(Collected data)
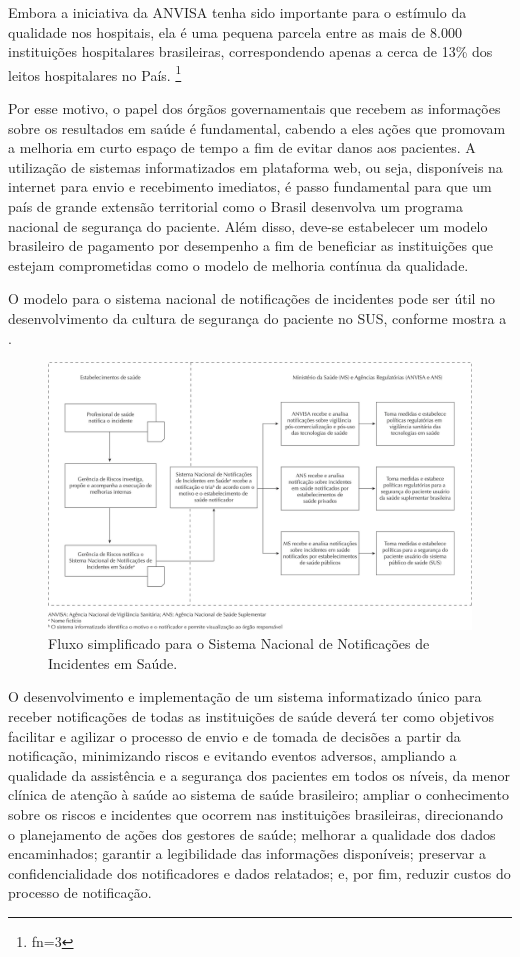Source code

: \documentclass{article}
\makeatletter
\newcommand{\fn}{\afterassignment\fn@aux\count0=}
\newcommand{\fn@aux}{\csname fn\the\count0\endcsname}
\makeatother
\begin{document}
Embora a iniciativa da ANVISA tenha sido importante para o estímulo da qualidade
nos
hospitais, ela é uma pequena parcela entre as mais de 8.000 instituições
hospitalares
brasileiras, correspondendo apenas a cerca de 13\% dos leitos hospitalares no
País. \footnote{\fn3}

Por esse motivo, o papel dos órgãos governamentais que recebem as informações
sobre os
resultados em saúde é fundamental, cabendo a eles ações que promovam a melhoria
em curto
espaço de tempo a fim de evitar danos aos pacientes. A utilização de sistemas
informatizados
em plataforma web, ou seja, disponíveis na internet para envio e recebimento
imediatos, é
passo fundamental para que um país de grande extensão territorial como o Brasil
desenvolva
um programa nacional de segurança do paciente. Além disso, deve-se estabelecer
um modelo
brasileiro de pagamento por desempenho a fim de beneficiar as instituições que
estejam
comprometidas como o modelo de melhoria contínua da qualidade.

O modelo para o sistema nacional de notificações de incidentes pode ser útil no
desenvolvimento da cultura de segurança do paciente no SUS, conforme mostra a
.

\begin{figure}
\includegraphics[width=\textwidth]{0034-8910-rsp-47-04-0791-gf01}
\caption{Fluxo simplificado para o Sistema Nacional de Notificações de
Incidentes em
Saúde.}
\end{figure}

O desenvolvimento e implementação de um sistema informatizado único para receber
notificações de todas as instituições de saúde deverá ter como objetivos
facilitar e
agilizar o processo de envio e de tomada de decisões a partir da notificação,
minimizando
riscos e evitando eventos adversos, ampliando a qualidade da assistência e a
segurança dos
pacientes em todos os níveis, da menor clínica de atenção à saúde ao sistema de
saúde
brasileiro; ampliar o conhecimento sobre os riscos e incidentes que ocorrem nas
instituições
brasileiras, direcionando o planejamento de ações dos gestores de saúde;
melhorar a
qualidade dos dados encaminhados; garantir a legibilidade das informações
disponíveis;
preservar a confidencialidade dos notificadores e dados relatados; e, por fim,
reduzir
custos do processo de notificação.
\end{document}

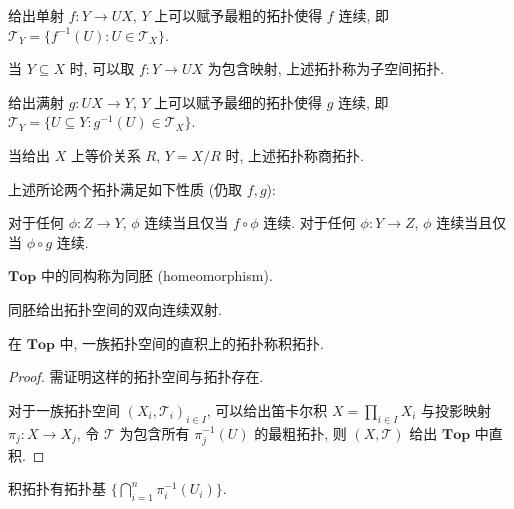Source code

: \begin{definition}[子空间拓扑]
    给出单射 \(f : Y \to U X\), \(Y\) 上可以赋予最粗的拓扑使得 \(f\) 连续, 即 \(\mathcal{T}_Y = \{f^{-1} (U) : U \in \mathcal{T}_X\}\).

    当 \(Y \subseteq X\) 时, 可以取 \(f : Y \to U X\) 为包含映射, 上述拓扑称为子空间拓扑.
\end{definition}

\begin{definition}[商拓扑]
    给出满射 \(g : U X \to Y\), \(Y\) 上可以赋予最细的拓扑使得 \(g\) 连续, 即 \(\mathcal{T}_Y = \{U \subseteq Y : g^{-1} (U) \in \mathcal{T}_X\}\).

    当给出 \(X\) 上等价关系 \(R\), \(Y = X/R\) 时, 上述拓扑称商拓扑.
\end{definition}

\begin{lemma}
    上述所论两个拓扑满足如下性质 (仍取 \(f,g\)):

    对于任何 \(\phi : Z \to Y\), \(\phi\) 连续当且仅当 \(f \circ \phi\) 连续.
    对于任何 \(\phi : Y \to Z\), \(\phi\) 连续当且仅当 \(\phi \circ g\) 连续.
\end{lemma}

\begin{definition}[同胚]
    \(\mathbf{Top}\) 中的同构称为同胚 (homeomorphism).
\end{definition}

\begin{corollary}
    同胚给出拓扑空间的双向连续双射.
\end{corollary}

\begin{definition}[积拓扑]
    在 \(\mathbf{Top}\) 中, 一族拓扑空间的直积上的拓扑称积拓扑.

    \begin{proof}
        需证明这样的拓扑空间与拓扑存在.

        对于一族拓扑空间 \({(X_i, \mathcal{T}_i)}_{i \in I}\), 可以给出笛卡尔积 \(X = \prod_{i \in I} X_i\) 与投影映射
        \(\pi_j : X \to X_j\), 令 \(\mathcal{T}\) 为包含所有 \(\pi_j^{-1} (U)\) 的最粗拓扑, 则 \((X,\mathcal{T})\) 给出 \(\mathbf{Top}\) 中直积.
    \end{proof}
\end{definition}

\begin{corollary}
    积拓扑有拓扑基 \(\{\bigcap_{i = 1}^n \pi_i^{-1} (U_i)\}\).
\end{corollary}

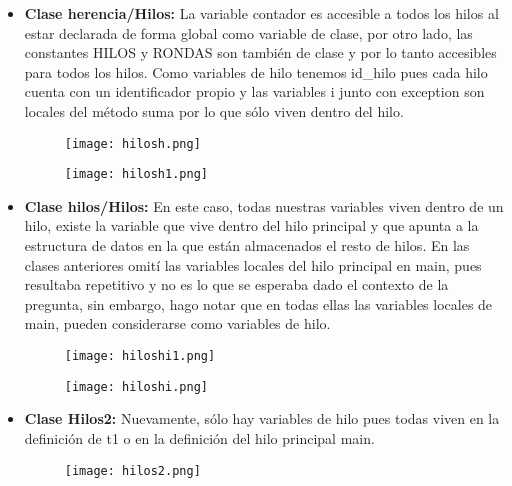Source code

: \documentclass{article}
\begin{document}
\begin{enumerate}
\begin{itemize}
\begin{figure}[!h]
        \end{figure}
        \item \textbf{Clase herencia/Hilos:} La variable contador es accesible a todos los hilos al estar declarada de forma global como variable de clase, por otro lado, las constantes HILOS y RONDAS son también de clase y por lo tanto accesibles para todos los hilos. Como variables de hilo tenemos id\_hilo pues cada hilo cuenta con un identificador propio y las variables i junto con exception son locales del método suma por lo que sólo viven dentro del hilo.
        \begin{figure}[!h]
            \centering
            \texttt{[image: hilosh.png]}        
        \end{figure}
        \begin{figure}[!h]
            \centering
            \texttt{[image: hilosh1.png]}        
        \end{figure}
        \newpage
        \item \textbf{Clase hilos/Hilos:} En este caso, todas nuestras variables viven dentro de un hilo, existe la variable  que vive dentro del hilo principal y que apunta a la estructura de datos en la que están almacenados el resto de hilos. En las clases anteriores omití las variables locales del hilo principal en main, pues resultaba repetitivo y no es lo que se esperaba dado el contexto de la pregunta, sin embargo, hago notar que en todas ellas las variables locales de main, pueden considerarse como variables de hilo.
        \begin{figure}[!h]
            \centering
            \texttt{[image: hiloshi1.png]}        
        \end{figure}
        \begin{figure}[!h]
            \centering
            \texttt{[image: hiloshi.png]}        
        \end{figure}
        \newpage
        \item \textbf{Clase Hilos2:} Nuevamente, sólo hay variables de hilo pues todas viven en la definición de t1 o en la definición del hilo principal main.
        \begin{figure}[!h]
            \centering
            \texttt{[image: hilos2.png]}        
        \end{figure}
    \end{itemize}
    
    
    

\end{enumerate}
\end{document}
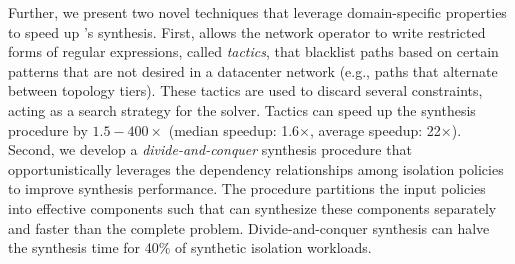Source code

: 
Further, we present two novel techniques that leverage domain-specific properties to speed up \Name's synthesis.
First, \Name
allows the network operator to write restricted forms of regular
expressions, called \emph{tactics}, that blacklist paths based on
certain patterns that are not desired in a datacenter network (e.g.,
paths that alternate between topology tiers).
These tactics are used to discard several constraints, 
acting as a search strategy for the solver.
Tactics can speed up the synthesis procedure by
$1.5-400\times$ (median speedup: 1.6$\times$, average speedup:
22$\times$).
 Second, we develop a \emph{divide-and-conquer} synthesis procedure
 that opportunistically leverages the dependency relationships among
 isolation policies to improve synthesis performance. The procedure
 partitions the input policies into effective components such that
 \name can synthesize these components separately and faster than the
 complete problem.  Divide-and-conquer synthesis can halve the
 synthesis time for 40\% of synthetic isolation workloads.


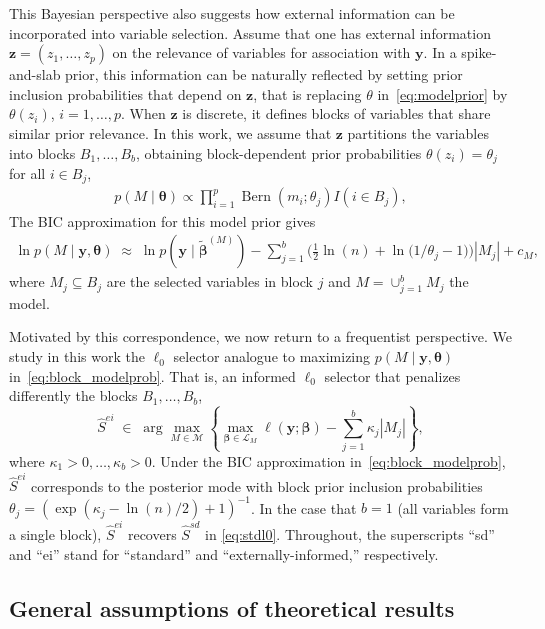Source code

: \documentclass[
  12pt]{article}
\newcommand{\M}{\mathcal{M}}
\newcommand{\by}{\mathbf{y}}
\newcommand{\bz}{\boldsymbol{z}}
\newcommand{\bbeta}{\boldsymbol{\beta}}
\newcommand{\btheta}{\boldsymbol{\theta}}
\begin{document}
This Bayesian perspective also suggests how external information can be incorporated into variable selection. Assume that one has external information $\bz=(z_1,\ldots,z_p)$ on the relevance of variables for association with $\by$. In a spike-and-slab prior, this information can be naturally reflected by setting prior inclusion probabilities that depend on $\bz$, that is replacing $\theta$ in~\eqref{eq:modelprior} by $\theta(z_i)$, $i=1,\ldots,p$. When $\bz$ is discrete, it defines blocks of variables that share similar prior relevance. In this work, we assume that $\bz$ partitions the variables into blocks $B_1,\ldots,B_b$, 
obtaining block-dependent prior probabilities $\theta(z_i)= \theta_j$ for all $i \in B_j$,
 \begin{eqnarray} \label{eq:block_modelprior}
 p( M \mid \btheta) \propto
         \prod_{i=1}^p \operatorname{Bern}\left(m_i ; \theta_j\right) I(i \in B_j),
\end{eqnarray}
The BIC approximation for this model prior gives
\begin{eqnarray}\label{eq:block_modelprob}
\ln p(M \mid\by, \mathbf{\theta}) \;\approx\; \ln p(\by \mid \tilde{\bbeta}^{(M)}) - \sum_{j=1}^b\Big(\frac{1}{2}\ln(n) +\ln \big(1/\theta_j-1\big)\Big)|M_j| + c_M,
\end{eqnarray}
where $M_j \subseteq B_j$ are
the selected variables in block $j$ and $M=\cup_{j=1}^b M_j$ the model.

Motivated by this correspondence, we now return to a frequentist perspective. We study in this work the $\ell_0$ selector analogue to maximizing $p(M \mid \by, \mathbf{\theta})$ in~\eqref{eq:block_modelprob}. That is, an informed $\ell_0$ selector that penalizes differently the blocks $B_1,\ldots,B_b$,
\begin{equation}\label{eq:Mhat}
  \hat S^{ei}\;\in\;\arg\max_{M\in \M} \left\{\max_{\bbeta\in \mathcal{L}_M}\ell(\by; \bbeta)-\sum_{j=1}^b\kappa_j |M_j| \right\},
\end{equation}
where $\kappa_1>0,\ldots,\kappa_b>0$. Under the BIC approximation in~\eqref{eq:block_modelprob}, $\hat S^{ei}$ corresponds to the posterior mode with block prior inclusion probabilities $\theta_j=(\exp(\kappa_j-\ln(n)/2)+1)^{-1}$. In the case that $b=1$ (all variables form a single block), $\hat S^{ei}$ recovers $\hat{S}^{sd}$ in \eqref{eq:stdl0}. Throughout, the superscripts “sd” and “ei” stand for “standard” and “externally-informed,” respectively.

\subsection{General assumptions of theoretical results}\label{ssec:genassumptions}
\end{document}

- What you need to do -
From the line with "The BIC approximation for" to the final line of the data above, please reproduce every line exactly and add nothing.

- The completed task -
The BIC approximation for this model prior gives
\begin{eqnarray}\label{eq:block_modelprob}
\ln p(M \mid\by, \mathbf{\theta}) \;\approx\; \ln p(\by \mid \tilde{\bbeta}^{(M)}) - \sum_{j=1}^b\Big(\frac{1}{2}\ln(n) +\ln \big(1/\theta_j-1\big)\Big)|M_j| + c_M,
\end{eqnarray}
where $M_j \subseteq B_j$ are
the selected variables in block $j$ and $M=\cup_{j=1}^b M_j$ the model.

Motivated by this correspondence, we now return to a frequentist perspective. We study in this work the $\ell_0$ selector analogue to maximizing $p(M \mid \by, \mathbf{\theta})$ in~\eqref{eq:block_modelprob}. That is, an informed $\ell_0$ selector that penalizes differently the blocks $B_1,\ldots,B_b$,
\begin{equation}\label{eq:Mhat}
  \hat S^{ei}\;\in\;\arg\max_{M\in \M} \left\{\max_{\bbeta\in \mathcal{L}_M}\ell(\by; \bbeta)-\sum_{j=1}^b\kappa_j |M_j| \right\},
\end{equation}
where $\kappa_1>0,\ldots,\kappa_b>0$. Under the BIC approximation in~\eqref{eq:block_modelprob}, $\hat S^{ei}$ corresponds to the posterior mode with block prior inclusion probabilities $\theta_j=(\exp(\kappa_j-\ln(n)/2)+1)^{-1}$. In the case that $b=1$ (all variables form a single block), $\hat S^{ei}$ recovers $\hat{S}^{sd}$ in \eqref{eq:stdl0}. Throughout, the superscripts “sd” and “ei” stand for “standard” and “externally-informed,” respectively.

\subsection{General assumptions of theoretical results}\label{ssec:genassumptions}
\end{document}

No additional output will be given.